I was asked this evening what’s keeping me from sending out my book. And as I hemmed and hawed and twisted my ring around on my finger, I finally looked up at him and breathed and said, “fear”.
I am afraid. Not of the “no”, but of the “yes”. I am afraid of success. Silly as that sounds. I am also afraid that there aren’t enough words. Or that I’ll get published and then the next book will bomb. Or that I need to polish more. Or that I don’t have what it really takes. Like what the fuck does that mean anyway?
Bullshit, I don’t have what it takes. I write every day. I not only write every day, I write a blog every day and I write three pages long hand in my journal–without using margins–I’m sick like that. I also work 50 hours a week nannying for two 17 month old girls who are wicked smart and handfuls on a good day. I bike commute to work. I cook all my own food. I care for two cats (ok, that part is fairly simple, but there are some responsibilities that need to be met daily around them). I do the deal every day. I have commitments and people that I regularly, like freaking clock work, show up for.
So, yes, I do have what it takes. I just happen to get in my own way a lot. Too much, and I set really high expectations for myself, dare I say “perfectionist”? Which is just another way to spell miserable.

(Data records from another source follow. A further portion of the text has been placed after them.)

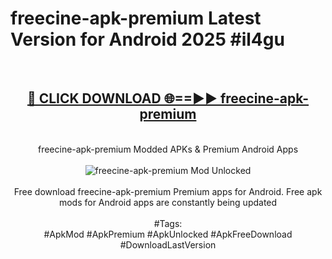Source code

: <h1>freecine-apk-premium Latest Version for Android 2025 #il4gu</h1>
<br>
<div align="center">
<h2><a href="https://app.mediaupload.pro/?title=freecine-apk-premium&ref=4FST" rel="nofollow">🔴 CLICK DOWNLOAD 🌐==►► freecine-apk-premium</a></h2>
<br>
freecine-apk-premium Modded APKs & Premium Android Apps
<br>
<br>
<a href="https://app.mediaupload.pro/?title=freecine-apk-premium&ref=4FST" rel="nofollow" data-target="animated-image.originalLink"><img src="https://github.com/user-attachments/assets/0f9c940e-d8b0-45ae-aac7-cd30a18b3e1c" alt="freecine-apk-premium Mod Unlocked" style="max-width: 100%; display: inline-block;" data-target="animated-image.originalImage"></a>
<br><br>
Free download freecine-apk-premium Premium apps for Android. Free apk mods for Android apps are constantly being updated
<br><br>
#Tags:
<br>
#ApkMod #ApkPremium #ApkUnlocked #ApkFreeDownload #DownloadLastVersion
</div>
<br>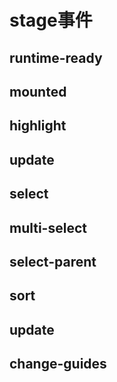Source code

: # stage事件

## runtime-ready

## mounted

## highlight

## update

## select

## multi-select

## select-parent

## sort

## update

## change-guides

However, as I was telling the gentleman asking said question about what is holding me back, I did come to the startling conclusion that I have not had to be beaten into quite as much humility around my book as I have in the past. Usually I am in tears in the some remote corner of the Lucky Penny with a cup of bad coffee, breaking down to John about how come I haven’t gotten my shit together yet. I don’t need to be knee capped by the pain to take some action, nor do I want to be, hmm, this might be called growth. I have been getting the pain nudge of recent, I was thinking about Baby Girl last night right as I was getting ready for bed, and have realized that it will just get worse before it gets better.
I know from past experience. Believe me do I know. I wrote the fucking first draft to this book six years ago. Six fucking years ago. Holy shit. It is time to stop procrastinating.
I do all sorts of crazy ass things trying to get around working on the book too, which makes me laugh–I have worked harder at avoiding the work than doing it, easier softer way, my ass. Here are some of the things I have done to prolong the agony:
-Applying for the Stegnor Fellowship at Stanford, because then I really will have the chops to write.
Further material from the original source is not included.